A market leader with many moving pieces
With millions of mobile customers, Vodafone Italy knows all about connecting people. It also knows how to manage a large network of technologies and services, so their customers get the best experience possible.
That commitment to understanding customers and their needs also extends across Vodafone’s IT infrastructure, from its databases, to its servers, to its business applications. Gaining visibility across the technology stack has become a top priority for the business as it manages a complex mix of applications and infrastructure in a hybrid-cloud environment, while modernizing its entire customer experience.
Even minor network glitches can have ramifications for Vodafone’s customers down the line. The ability to identify and resolve these issues before they snowball into major problems is paramount. This is especially true during peak periods such as a new iPhone launch, when traffic on Vodafone’s website skyrockets, or ahead of internal deadlines like quarterly financial close, when the company’s billing system must perform at a high level without failing.

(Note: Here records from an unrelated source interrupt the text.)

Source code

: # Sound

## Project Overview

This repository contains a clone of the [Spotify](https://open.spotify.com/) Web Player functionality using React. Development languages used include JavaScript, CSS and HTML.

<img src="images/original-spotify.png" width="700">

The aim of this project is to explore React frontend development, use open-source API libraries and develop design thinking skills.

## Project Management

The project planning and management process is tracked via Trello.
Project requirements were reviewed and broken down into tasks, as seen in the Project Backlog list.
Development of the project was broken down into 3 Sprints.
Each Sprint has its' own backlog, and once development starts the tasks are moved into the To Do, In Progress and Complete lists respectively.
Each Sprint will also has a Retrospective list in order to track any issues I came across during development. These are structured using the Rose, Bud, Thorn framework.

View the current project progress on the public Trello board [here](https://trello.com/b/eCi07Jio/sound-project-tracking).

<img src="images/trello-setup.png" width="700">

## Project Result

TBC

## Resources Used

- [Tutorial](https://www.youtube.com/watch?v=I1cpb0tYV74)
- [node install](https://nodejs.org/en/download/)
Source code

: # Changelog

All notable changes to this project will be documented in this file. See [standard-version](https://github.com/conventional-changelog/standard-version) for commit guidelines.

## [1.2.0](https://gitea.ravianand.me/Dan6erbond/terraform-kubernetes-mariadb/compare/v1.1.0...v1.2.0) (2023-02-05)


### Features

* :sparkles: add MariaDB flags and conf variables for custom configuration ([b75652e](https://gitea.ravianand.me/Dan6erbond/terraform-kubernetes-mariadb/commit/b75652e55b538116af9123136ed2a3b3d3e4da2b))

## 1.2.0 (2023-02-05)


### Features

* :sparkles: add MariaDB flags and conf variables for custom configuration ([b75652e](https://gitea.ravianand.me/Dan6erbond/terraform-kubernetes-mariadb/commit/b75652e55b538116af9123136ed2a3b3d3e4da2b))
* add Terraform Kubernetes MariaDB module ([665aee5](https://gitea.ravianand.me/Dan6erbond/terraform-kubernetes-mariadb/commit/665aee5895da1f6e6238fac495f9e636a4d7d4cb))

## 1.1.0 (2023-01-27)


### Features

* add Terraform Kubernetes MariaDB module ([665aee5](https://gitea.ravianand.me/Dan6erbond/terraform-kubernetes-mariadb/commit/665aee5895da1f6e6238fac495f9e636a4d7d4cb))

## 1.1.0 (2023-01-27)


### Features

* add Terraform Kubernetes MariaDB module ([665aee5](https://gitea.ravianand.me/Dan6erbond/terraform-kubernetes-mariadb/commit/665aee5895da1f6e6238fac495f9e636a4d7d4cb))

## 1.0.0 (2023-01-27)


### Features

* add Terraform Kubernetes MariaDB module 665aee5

"We run a large organization with many moving pieces, each of which has its own peaks and particularities," says Roberto Meo, head of IT operations. "We need a centralized view of that ecosystem to deliver the highest standards of performance, reliability, and scalability for our customers, which is why we began looking for a tool to monitor that environment."
Modernizing a multi-cloud environment
The telecommunications leader is now on a mission to improve its service quality, reduce downtime, and strengthen its application performance as part of a company-wide cloud migration. Indeed, the company has adopted a cloud-first focus across the board.
But with a complex multi-cloud environment to manage, which includes solutions from AWS, Azure, Google Cloud, and Oracle Cloud Infrastructure, Vodafone’s challenge is to maintain visibility and control over all these moving pieces.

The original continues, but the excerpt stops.